Abstract

A new and accurate method for the determination of uranium isotopes (238U, 234U and 235U) in environmental samples by alpha-spectrometry has been developed. Uranium is preconcentrated from filtered water samples by coprecipitation with iron(III) hydroxide at pH 9-10 using an ammonia solution and the precipitate is dissolved in HNO3 and mineralized with H2O2 and HF; uranium in biological samples is ashed at 600 °C, leached with Na2CO3 solution and mineralised with HNO3, HF and H2O2; uranium in soil samples is fused with Na2CO3 and Na2O2 at 600 °C and leached with HCl, HNO3 and HF. The mineralized or leaching solution in 2M HNO3 is passed through a Microthene-TOPO (tri-octyl-phosphine oxide) column; after washing, uranium is directly eluted into a cell with ammonium oxalate solution, electrodeposited on a stainless steel disk and measured by alpha-spectrometry.
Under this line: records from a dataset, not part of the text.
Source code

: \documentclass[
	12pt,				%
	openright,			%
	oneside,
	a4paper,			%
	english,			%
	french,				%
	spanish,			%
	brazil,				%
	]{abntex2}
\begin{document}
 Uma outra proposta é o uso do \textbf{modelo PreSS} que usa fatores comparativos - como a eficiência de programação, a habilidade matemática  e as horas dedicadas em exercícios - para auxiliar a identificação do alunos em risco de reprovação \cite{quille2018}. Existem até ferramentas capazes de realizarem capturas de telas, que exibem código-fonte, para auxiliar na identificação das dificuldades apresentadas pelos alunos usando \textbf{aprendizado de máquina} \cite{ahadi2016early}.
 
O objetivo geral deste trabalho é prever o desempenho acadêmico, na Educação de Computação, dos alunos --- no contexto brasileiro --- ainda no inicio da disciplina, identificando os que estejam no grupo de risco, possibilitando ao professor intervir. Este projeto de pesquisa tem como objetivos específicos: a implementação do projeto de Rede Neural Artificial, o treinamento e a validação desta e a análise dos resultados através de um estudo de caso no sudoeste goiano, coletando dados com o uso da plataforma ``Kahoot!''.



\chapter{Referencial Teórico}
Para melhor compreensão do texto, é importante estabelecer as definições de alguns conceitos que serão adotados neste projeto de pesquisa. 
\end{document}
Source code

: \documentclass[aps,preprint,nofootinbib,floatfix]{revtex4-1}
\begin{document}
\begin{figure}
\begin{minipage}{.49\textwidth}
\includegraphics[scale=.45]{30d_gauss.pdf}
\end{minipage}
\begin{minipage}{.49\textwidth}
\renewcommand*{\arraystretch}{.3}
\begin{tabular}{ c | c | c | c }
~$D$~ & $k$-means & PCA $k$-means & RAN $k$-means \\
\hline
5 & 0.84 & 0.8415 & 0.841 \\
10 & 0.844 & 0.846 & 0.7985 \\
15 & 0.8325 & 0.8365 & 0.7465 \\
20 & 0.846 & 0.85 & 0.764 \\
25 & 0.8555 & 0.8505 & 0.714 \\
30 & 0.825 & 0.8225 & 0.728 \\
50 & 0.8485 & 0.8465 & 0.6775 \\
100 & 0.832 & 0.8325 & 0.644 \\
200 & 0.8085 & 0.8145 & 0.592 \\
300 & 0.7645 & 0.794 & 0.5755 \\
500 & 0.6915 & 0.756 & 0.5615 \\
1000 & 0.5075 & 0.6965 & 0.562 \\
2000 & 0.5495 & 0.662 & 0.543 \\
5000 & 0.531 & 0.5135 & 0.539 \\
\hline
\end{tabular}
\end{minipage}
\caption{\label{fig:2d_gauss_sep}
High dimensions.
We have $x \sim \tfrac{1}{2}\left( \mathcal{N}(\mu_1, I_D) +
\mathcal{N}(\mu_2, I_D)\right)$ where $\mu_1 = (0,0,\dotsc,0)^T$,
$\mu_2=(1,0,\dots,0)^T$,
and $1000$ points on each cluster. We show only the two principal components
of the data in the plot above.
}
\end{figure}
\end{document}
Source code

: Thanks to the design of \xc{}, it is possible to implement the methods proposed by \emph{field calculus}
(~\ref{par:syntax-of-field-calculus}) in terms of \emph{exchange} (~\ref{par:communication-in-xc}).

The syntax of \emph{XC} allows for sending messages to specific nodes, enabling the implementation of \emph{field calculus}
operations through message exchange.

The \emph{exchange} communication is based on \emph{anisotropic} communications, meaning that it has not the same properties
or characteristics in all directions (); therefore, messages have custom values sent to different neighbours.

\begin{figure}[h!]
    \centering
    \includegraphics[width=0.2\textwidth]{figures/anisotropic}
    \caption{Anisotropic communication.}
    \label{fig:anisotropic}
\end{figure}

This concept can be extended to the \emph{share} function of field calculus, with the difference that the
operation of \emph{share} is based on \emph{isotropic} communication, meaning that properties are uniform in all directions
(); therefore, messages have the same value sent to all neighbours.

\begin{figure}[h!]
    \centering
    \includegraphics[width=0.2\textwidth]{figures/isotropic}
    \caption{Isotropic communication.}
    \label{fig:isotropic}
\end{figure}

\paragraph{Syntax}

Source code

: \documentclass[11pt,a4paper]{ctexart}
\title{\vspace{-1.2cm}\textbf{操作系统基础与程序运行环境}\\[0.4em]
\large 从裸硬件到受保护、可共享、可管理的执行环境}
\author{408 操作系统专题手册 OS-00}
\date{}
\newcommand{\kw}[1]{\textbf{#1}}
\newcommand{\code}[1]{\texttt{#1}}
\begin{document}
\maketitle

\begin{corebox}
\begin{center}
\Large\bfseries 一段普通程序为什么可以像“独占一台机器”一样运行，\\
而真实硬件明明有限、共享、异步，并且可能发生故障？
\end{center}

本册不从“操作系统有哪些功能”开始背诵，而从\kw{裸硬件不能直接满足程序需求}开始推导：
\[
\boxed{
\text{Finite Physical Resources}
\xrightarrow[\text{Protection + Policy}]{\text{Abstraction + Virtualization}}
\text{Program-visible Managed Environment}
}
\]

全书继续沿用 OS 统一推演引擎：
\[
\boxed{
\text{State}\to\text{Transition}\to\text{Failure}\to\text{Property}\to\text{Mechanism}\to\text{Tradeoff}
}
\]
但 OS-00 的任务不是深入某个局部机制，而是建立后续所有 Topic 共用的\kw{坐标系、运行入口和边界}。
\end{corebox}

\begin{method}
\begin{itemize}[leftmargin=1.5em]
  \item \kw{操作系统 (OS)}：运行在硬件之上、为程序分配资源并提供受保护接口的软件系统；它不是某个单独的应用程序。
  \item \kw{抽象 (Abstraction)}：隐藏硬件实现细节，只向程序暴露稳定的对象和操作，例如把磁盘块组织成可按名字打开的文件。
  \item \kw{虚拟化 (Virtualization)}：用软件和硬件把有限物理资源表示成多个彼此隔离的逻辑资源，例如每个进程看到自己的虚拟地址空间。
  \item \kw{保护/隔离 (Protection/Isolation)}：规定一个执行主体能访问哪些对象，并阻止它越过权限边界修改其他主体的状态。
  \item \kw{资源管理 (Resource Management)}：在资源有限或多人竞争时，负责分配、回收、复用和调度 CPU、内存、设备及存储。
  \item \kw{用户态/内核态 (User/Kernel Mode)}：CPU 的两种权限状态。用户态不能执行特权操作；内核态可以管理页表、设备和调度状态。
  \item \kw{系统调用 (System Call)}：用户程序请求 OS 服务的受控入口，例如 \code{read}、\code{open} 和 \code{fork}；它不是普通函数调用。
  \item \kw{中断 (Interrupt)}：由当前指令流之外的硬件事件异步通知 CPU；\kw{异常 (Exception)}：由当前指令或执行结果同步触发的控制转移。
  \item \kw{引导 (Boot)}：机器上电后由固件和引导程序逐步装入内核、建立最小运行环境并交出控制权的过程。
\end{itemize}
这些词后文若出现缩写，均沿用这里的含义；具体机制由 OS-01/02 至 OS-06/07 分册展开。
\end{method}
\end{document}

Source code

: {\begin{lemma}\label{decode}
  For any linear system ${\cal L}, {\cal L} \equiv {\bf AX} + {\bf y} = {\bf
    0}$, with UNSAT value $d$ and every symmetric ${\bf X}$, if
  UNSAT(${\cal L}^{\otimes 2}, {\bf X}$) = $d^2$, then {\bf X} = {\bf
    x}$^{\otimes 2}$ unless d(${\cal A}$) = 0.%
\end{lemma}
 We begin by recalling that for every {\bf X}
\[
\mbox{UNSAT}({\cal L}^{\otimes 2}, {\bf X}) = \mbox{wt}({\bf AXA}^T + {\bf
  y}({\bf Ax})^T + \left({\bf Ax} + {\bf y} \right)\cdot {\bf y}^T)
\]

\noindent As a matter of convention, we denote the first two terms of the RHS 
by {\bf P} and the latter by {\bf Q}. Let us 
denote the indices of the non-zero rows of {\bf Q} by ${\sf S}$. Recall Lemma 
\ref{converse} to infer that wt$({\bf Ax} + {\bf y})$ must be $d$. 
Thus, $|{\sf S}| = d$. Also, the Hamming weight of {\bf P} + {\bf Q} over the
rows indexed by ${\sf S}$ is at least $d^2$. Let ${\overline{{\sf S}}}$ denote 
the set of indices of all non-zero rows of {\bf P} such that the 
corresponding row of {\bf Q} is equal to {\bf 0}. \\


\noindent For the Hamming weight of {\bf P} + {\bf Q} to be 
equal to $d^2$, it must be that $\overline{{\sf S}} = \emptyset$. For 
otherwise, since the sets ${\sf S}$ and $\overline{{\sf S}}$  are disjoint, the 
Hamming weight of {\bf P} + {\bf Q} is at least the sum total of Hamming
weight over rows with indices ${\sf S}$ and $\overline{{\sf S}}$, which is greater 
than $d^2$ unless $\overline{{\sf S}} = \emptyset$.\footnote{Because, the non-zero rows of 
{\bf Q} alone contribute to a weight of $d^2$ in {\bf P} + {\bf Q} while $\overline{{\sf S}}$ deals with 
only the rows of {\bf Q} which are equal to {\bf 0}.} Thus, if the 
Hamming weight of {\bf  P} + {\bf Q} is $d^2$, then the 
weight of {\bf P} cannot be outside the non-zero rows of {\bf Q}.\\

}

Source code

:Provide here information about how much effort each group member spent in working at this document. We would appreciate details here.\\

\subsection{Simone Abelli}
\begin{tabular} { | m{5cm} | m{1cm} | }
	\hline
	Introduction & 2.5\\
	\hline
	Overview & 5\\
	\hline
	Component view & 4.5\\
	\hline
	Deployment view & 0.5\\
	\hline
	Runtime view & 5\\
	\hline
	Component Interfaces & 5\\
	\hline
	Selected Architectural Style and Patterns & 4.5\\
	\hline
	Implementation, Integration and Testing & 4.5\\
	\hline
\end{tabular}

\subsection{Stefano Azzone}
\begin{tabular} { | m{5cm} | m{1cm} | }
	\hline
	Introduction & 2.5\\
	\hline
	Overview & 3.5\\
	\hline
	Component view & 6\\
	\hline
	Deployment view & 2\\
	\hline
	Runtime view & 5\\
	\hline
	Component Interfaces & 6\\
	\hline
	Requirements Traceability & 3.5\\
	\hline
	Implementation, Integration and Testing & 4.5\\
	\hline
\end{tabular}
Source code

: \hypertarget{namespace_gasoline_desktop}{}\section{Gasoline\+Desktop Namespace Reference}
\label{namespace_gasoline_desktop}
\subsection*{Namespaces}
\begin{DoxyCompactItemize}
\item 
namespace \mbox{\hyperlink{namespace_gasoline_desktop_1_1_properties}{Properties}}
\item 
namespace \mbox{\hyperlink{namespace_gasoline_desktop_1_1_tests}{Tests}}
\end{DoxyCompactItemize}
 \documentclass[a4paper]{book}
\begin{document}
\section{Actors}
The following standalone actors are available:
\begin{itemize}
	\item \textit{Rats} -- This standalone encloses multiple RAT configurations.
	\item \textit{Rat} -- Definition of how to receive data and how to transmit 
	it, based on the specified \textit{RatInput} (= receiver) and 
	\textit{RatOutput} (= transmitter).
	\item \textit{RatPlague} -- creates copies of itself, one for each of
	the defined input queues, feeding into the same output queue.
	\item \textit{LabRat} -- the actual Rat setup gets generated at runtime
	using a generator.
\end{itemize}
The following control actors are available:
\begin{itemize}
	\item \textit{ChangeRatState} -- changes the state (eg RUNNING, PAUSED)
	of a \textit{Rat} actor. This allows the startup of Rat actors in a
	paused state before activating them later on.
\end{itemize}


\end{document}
The lower limits of detection of the method is 0.37 Bq.kg-1 (soil) and 0.22 mBq.l-1 (water) for 238U and 234U and 0.038 Bq.kg-1 (soil) and 0.022 mBq.l-1 (water) for 235U if 0.5 g of soil and 1 litre of water are analyzed. Five reference materials supplied by the IAEA have been analyzed and reliable results are obtained. Sample analyses show that, the 238U, 234U and 235U concentrations are in the ranges of 0.30-103, 0.49-135 and 0.02-4.82 mBq.l-1 in waters, of 1.01-7.14, 0.85-7.69 and 0.04-0.32 Bq.kg-1 in mosses and lichens, and of 25.6-53.1, 26.4-53.8 and 1.18-2.48 Bq.kg-1 in sediments. The average uranium yields for waters, mosses, lichens and sediments are 74.5±9.0%, 80.5±8.3%, 77.8±4.9% and 89.4±9.7%, respectively.